Saved entries:
* * * * *
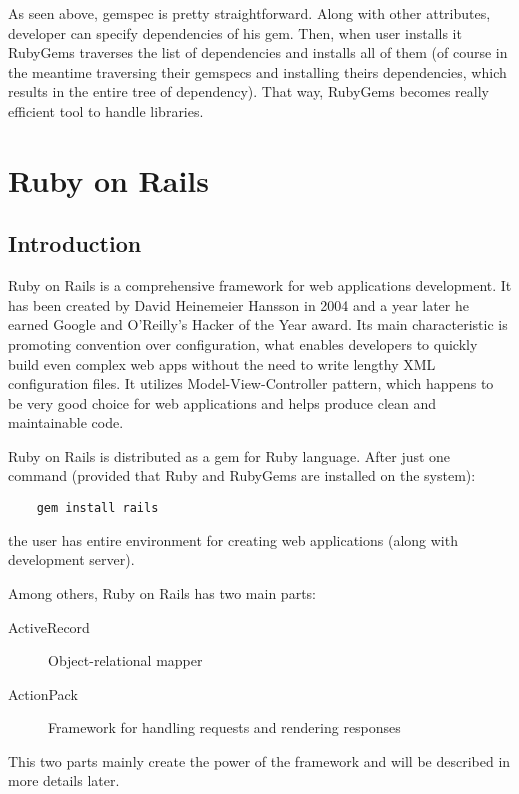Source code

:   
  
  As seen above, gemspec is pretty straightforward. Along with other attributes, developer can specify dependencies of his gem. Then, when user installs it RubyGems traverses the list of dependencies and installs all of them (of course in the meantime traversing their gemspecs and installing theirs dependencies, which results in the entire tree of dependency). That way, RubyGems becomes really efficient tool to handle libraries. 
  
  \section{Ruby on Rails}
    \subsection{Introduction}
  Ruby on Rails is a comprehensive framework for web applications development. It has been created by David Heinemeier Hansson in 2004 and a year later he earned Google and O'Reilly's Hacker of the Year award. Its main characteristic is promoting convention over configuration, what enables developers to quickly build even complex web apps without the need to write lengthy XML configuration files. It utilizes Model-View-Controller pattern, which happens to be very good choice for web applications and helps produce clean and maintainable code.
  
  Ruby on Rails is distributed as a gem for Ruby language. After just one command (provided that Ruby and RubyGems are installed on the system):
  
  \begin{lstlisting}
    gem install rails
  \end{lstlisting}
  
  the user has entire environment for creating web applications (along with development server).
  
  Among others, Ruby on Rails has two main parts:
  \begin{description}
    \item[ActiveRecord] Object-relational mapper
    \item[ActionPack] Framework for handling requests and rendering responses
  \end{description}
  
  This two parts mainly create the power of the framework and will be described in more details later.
* * * * *
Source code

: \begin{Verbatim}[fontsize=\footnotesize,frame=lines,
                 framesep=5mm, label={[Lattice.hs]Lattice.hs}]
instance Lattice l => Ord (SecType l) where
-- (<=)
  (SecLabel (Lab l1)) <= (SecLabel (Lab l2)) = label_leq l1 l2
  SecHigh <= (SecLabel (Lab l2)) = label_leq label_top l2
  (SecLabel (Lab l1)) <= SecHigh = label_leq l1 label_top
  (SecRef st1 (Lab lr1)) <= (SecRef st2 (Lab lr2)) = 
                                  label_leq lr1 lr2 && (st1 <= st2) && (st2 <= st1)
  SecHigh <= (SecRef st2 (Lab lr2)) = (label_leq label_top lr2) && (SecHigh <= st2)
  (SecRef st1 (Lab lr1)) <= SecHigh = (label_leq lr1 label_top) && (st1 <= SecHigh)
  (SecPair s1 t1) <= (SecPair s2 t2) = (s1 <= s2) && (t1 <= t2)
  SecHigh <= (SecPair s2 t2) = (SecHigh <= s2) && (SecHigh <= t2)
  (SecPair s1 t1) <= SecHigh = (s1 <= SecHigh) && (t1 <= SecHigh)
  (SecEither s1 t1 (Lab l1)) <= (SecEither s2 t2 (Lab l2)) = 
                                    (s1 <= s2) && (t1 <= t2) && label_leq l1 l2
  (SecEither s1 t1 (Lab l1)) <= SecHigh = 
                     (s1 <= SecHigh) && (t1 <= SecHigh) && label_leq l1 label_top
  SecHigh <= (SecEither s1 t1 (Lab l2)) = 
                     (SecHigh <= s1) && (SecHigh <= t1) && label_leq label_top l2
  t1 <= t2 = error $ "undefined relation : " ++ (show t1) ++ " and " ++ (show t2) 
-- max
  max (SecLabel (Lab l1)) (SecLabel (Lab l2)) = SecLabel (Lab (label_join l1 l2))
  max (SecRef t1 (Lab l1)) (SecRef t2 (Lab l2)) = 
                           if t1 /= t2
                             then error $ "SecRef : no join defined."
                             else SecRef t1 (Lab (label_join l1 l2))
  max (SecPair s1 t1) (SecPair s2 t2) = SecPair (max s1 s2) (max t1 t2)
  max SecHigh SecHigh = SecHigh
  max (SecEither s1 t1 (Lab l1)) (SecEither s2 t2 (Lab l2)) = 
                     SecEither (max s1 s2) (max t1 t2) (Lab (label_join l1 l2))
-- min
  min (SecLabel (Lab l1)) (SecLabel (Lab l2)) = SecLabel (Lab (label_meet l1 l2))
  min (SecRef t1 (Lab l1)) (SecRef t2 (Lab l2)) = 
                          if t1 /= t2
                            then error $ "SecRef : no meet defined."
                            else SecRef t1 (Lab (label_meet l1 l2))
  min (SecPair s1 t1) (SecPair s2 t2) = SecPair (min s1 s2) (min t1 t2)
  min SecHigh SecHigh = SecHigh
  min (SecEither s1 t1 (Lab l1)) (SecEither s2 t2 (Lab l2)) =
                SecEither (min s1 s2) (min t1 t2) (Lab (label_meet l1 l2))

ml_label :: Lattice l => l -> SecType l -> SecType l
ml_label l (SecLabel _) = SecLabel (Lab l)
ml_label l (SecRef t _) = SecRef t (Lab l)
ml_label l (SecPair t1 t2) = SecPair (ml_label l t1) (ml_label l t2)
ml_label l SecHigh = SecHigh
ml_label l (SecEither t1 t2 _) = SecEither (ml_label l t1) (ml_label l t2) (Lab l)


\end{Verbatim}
* * * * *
» **What to work on**
Return each line of the data where the word "parts" appears.

» **Answer to the exercise**
  Among others, Ruby on Rails has two main parts:
  This two parts mainly create the power of the framework and will be described in more details later.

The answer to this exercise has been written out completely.